WHAT IS BEING ASKED:
Return every line of the data that contains the string "include".

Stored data
****************************************

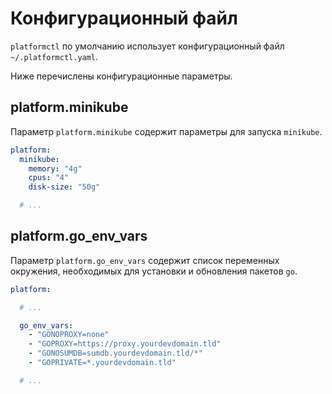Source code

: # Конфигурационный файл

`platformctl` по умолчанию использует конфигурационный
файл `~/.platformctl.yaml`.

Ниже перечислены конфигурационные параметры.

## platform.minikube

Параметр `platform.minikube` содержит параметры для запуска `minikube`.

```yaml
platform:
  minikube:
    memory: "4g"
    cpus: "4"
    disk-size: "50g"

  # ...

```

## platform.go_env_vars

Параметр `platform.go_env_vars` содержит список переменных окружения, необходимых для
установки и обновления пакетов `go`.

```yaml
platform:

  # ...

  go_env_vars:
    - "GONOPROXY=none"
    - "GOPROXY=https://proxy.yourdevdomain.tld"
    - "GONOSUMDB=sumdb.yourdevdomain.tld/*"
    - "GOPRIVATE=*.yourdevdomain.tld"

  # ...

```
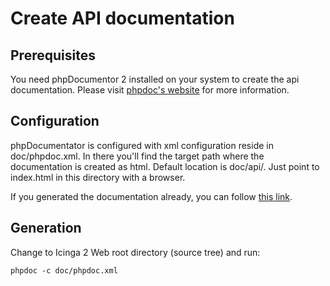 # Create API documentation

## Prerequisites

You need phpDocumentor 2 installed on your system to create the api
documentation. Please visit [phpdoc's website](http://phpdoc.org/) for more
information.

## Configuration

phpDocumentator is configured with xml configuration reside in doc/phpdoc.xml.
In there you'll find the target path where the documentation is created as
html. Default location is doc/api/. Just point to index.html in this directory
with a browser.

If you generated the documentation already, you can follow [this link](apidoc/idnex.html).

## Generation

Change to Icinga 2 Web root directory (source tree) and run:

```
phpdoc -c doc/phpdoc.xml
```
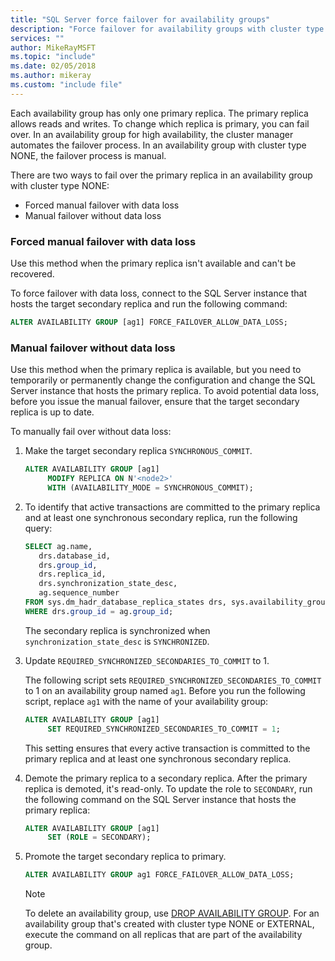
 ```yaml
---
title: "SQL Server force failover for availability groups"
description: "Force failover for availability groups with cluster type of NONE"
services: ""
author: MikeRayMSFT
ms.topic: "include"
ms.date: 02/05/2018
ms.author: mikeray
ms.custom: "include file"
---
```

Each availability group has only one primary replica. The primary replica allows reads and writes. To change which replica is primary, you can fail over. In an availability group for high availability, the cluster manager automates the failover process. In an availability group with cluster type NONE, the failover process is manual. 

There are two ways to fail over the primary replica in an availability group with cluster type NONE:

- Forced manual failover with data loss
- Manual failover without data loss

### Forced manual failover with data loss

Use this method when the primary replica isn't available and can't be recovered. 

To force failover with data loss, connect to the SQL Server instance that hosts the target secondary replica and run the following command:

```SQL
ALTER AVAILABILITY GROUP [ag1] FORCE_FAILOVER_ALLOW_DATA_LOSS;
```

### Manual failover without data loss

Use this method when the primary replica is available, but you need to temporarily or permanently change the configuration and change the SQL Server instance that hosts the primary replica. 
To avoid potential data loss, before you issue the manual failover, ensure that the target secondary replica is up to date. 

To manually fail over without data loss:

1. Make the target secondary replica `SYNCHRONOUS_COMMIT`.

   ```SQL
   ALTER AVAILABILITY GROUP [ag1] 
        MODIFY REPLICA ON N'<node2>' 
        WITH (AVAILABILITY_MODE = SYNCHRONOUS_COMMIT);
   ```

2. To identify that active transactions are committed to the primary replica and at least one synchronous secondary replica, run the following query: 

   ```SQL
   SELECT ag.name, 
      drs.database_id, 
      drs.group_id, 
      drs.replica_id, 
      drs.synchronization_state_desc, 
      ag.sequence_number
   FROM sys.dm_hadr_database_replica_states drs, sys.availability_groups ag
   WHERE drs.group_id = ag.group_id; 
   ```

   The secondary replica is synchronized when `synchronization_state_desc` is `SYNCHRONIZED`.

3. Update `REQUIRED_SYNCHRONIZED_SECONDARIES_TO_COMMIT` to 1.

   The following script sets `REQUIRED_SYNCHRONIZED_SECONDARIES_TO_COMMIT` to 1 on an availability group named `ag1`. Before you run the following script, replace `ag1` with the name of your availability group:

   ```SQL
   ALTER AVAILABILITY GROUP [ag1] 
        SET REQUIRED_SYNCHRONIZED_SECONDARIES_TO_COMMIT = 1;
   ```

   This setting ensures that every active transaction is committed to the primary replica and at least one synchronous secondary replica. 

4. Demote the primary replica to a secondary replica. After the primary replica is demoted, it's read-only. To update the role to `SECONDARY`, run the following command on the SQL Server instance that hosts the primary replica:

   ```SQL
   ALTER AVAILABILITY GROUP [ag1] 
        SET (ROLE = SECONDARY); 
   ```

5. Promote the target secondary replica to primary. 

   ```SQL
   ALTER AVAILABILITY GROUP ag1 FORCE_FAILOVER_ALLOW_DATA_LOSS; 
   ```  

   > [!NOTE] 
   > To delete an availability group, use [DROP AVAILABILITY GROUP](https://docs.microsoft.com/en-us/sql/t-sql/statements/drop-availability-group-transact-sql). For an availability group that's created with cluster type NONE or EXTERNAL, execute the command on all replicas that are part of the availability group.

****************************************

SOLUTION TO THE EXERCISE:
ms.topic: "include"
ms.custom: "include file"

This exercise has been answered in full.